While a lot of things have changed since then and I most definitely have an increased willingness to follow whatever the Lord’s plan is for me, I still have my own picture of the way I want my life to play out. And that’s why I think that God’s will is something that He reveals to us in the most perfect of moments; He doesn’t give us the game plan from the beginning or provide in-depth explanation on any and every event in our lives, and I think it’s because if He did, we couldn’t handle it. Can you imagine knowing God’s will for you before your heart was ready to absorb it? I’m sure God has things planned for me down the road that I don’t want to do — big things. I know that when the day comes where the Lord is calling me to go somewhere or do something that I don’t want to do, my heart will be all in even if it is also filled with fear. I know that because there was a time that I didn’t want to reach out to people who weren’t in my friend group. There was a time when I didn’t want to give some of the most important people in my life now the time of day. There was a time when I didn’t want to go on Summer Project. There was a time when I didn’t want to lead a bible study. But all it took was a moment of God’s grace revealed — through people, through situations, through times of waiting — and my heart longed for nothing but the things that I used to never want. That’s how God works; He continues to rewire our hearts and teach us to desire the things He does.

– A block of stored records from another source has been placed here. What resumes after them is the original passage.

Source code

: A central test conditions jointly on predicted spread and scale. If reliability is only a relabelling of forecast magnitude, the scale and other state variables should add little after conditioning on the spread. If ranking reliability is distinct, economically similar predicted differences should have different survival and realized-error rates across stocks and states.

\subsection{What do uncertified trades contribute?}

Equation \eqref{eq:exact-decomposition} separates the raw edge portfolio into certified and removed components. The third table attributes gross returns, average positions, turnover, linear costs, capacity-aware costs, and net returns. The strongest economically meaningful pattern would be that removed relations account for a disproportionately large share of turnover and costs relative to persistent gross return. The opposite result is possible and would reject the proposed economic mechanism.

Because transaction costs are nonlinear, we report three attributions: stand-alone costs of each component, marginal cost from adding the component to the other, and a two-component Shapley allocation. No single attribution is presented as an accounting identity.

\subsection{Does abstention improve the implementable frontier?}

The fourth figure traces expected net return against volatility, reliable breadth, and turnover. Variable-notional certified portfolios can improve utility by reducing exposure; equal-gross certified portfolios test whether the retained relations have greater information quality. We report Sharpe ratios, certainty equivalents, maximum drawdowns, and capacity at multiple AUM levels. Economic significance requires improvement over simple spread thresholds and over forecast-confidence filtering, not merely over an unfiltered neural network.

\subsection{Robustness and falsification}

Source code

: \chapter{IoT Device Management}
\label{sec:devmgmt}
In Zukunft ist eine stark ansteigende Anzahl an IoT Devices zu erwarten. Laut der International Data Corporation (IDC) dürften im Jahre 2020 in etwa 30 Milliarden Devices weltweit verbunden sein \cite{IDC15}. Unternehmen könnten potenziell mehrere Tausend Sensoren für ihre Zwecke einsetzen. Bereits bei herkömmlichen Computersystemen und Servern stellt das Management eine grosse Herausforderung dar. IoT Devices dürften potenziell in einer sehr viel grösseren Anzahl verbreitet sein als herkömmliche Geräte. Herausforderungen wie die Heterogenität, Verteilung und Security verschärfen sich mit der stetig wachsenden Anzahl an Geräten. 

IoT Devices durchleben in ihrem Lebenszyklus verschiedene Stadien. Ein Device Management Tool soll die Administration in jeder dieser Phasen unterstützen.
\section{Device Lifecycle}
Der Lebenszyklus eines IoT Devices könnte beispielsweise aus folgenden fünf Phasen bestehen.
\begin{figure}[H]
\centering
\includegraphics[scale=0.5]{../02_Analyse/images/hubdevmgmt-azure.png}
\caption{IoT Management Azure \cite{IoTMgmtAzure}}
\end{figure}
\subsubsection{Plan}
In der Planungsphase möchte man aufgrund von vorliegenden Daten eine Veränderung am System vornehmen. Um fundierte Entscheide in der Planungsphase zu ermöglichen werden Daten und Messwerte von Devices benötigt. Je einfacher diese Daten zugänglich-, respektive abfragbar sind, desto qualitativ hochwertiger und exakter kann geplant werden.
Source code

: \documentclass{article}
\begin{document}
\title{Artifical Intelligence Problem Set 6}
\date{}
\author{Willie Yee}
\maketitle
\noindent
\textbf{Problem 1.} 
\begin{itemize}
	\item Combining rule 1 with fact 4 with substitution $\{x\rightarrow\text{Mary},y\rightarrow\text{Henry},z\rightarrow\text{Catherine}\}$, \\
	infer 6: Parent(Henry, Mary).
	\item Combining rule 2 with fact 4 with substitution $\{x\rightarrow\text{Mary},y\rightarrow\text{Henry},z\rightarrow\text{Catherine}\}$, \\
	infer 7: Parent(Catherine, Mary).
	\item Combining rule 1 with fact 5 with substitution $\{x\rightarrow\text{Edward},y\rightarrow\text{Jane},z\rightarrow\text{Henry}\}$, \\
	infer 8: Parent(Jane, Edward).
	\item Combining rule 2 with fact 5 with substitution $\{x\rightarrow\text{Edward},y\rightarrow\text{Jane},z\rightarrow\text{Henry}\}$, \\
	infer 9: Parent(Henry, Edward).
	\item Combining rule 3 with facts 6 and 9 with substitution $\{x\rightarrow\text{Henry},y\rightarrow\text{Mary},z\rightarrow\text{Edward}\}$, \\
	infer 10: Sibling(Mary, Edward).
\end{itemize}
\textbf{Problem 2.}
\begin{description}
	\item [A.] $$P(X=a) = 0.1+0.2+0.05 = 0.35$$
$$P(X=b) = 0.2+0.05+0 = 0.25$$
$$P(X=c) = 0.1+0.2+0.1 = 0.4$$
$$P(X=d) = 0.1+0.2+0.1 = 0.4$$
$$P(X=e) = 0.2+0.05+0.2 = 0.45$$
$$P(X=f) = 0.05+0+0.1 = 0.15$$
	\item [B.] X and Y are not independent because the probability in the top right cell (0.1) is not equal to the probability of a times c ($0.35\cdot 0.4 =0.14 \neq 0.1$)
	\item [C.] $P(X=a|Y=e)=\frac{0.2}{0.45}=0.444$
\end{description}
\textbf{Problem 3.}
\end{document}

For the past few months, I have been on an endless rant to God about how He hasn’t been answering my most pressing questions. What am I going to do after graduation? How am I supposed to cope with this or that friendship or relationship? What should my priorities be in my last year of school? But what I have to remember is that God isn’t task-oriented; He has always been after our hearts from the beginning of time. He knows the answers to all of my questions, but He also knows that my heart isn’t in the right place to receive them. I have to say that I’m grateful that God is so patient, even if it frustrates me sometimes. I think He wants to reveal His will to me even more than I want to hear it, but He looks at me through the lens of this unprecedented love and knows that I’m just not ready to handle the weight of it all. And because I’m His beloved child, He waits patiently.
The reality is that if I had known, there would have been no room to trust. If I had known, my heart wouldn’t have learned to depend on God. If I had known, I would have seen no need for prayer. So as much as I hate the unknown, I’m convinced there has to be a distinct beauty in it. As hard as it is for me to wrap my brain around sometimes, maybe I don’t need to know everything. Maybe I just need to trust that the Lord is good — because one thing that I’ve always known, and always will know, is that His will is perfect, and it will be done.